■ **RECORDED INFORMATION**
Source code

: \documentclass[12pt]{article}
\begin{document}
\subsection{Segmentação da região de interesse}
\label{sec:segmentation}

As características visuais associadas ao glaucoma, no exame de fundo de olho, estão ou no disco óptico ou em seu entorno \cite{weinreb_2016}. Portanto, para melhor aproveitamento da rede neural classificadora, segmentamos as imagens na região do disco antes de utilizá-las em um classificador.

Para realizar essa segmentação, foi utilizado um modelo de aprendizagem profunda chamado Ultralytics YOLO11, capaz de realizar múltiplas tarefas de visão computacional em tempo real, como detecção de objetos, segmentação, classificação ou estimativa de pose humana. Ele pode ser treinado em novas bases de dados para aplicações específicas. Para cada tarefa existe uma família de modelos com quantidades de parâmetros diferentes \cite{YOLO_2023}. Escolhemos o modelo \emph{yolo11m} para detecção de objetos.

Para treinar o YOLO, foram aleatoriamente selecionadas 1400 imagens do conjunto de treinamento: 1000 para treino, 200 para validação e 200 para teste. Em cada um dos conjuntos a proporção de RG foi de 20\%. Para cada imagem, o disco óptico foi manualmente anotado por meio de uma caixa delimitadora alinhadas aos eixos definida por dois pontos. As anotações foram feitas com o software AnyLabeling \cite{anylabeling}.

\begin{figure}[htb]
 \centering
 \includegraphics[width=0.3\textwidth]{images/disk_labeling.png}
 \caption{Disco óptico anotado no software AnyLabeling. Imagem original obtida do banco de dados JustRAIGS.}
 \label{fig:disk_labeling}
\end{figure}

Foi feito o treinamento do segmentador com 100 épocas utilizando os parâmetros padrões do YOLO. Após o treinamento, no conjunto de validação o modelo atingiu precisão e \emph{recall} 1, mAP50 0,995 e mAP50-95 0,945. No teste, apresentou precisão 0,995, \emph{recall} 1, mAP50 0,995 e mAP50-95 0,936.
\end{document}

■ **INSTRUCTIONS FOR THE TASK**
Repeating the listing in full, word for word, is the required output.

■ **ANSWER BOX**
Source code

: \documentclass[12pt]{article}
\begin{document}
\subsection{Segmentação da região de interesse}
\label{sec:segmentation}

As características visuais associadas ao glaucoma, no exame de fundo de olho, estão ou no disco óptico ou em seu entorno \cite{weinreb_2016}. Portanto, para melhor aproveitamento da rede neural classificadora, segmentamos as imagens na região do disco antes de utilizá-las em um classificador.

Para realizar essa segmentação, foi utilizado um modelo de aprendizagem profunda chamado Ultralytics YOLO11, capaz de realizar múltiplas tarefas de visão computacional em tempo real, como detecção de objetos, segmentação, classificação ou estimativa de pose humana. Ele pode ser treinado em novas bases de dados para aplicações específicas. Para cada tarefa existe uma família de modelos com quantidades de parâmetros diferentes \cite{YOLO_2023}. Escolhemos o modelo \emph{yolo11m} para detecção de objetos.

Para treinar o YOLO, foram aleatoriamente selecionadas 1400 imagens do conjunto de treinamento: 1000 para treino, 200 para validação e 200 para teste. Em cada um dos conjuntos a proporção de RG foi de 20\%. Para cada imagem, o disco óptico foi manualmente anotado por meio de uma caixa delimitadora alinhadas aos eixos definida por dois pontos. As anotações foram feitas com o software AnyLabeling \cite{anylabeling}.

\begin{figure}[htb]
 \centering
 \includegraphics[width=0.3\textwidth]{images/disk_labeling.png}
 \caption{Disco óptico anotado no software AnyLabeling. Imagem original obtida do banco de dados JustRAIGS.}
 \label{fig:disk_labeling}
\end{figure}

Foi feito o treinamento do segmentador com 100 épocas utilizando os parâmetros padrões do YOLO. Após o treinamento, no conjunto de validação o modelo atingiu precisão e \emph{recall} 1, mAP50 0,995 e mAP50-95 0,945. No teste, apresentou precisão 0,995, \emph{recall} 1, mAP50 0,995 e mAP50-95 0,936.
\end{document}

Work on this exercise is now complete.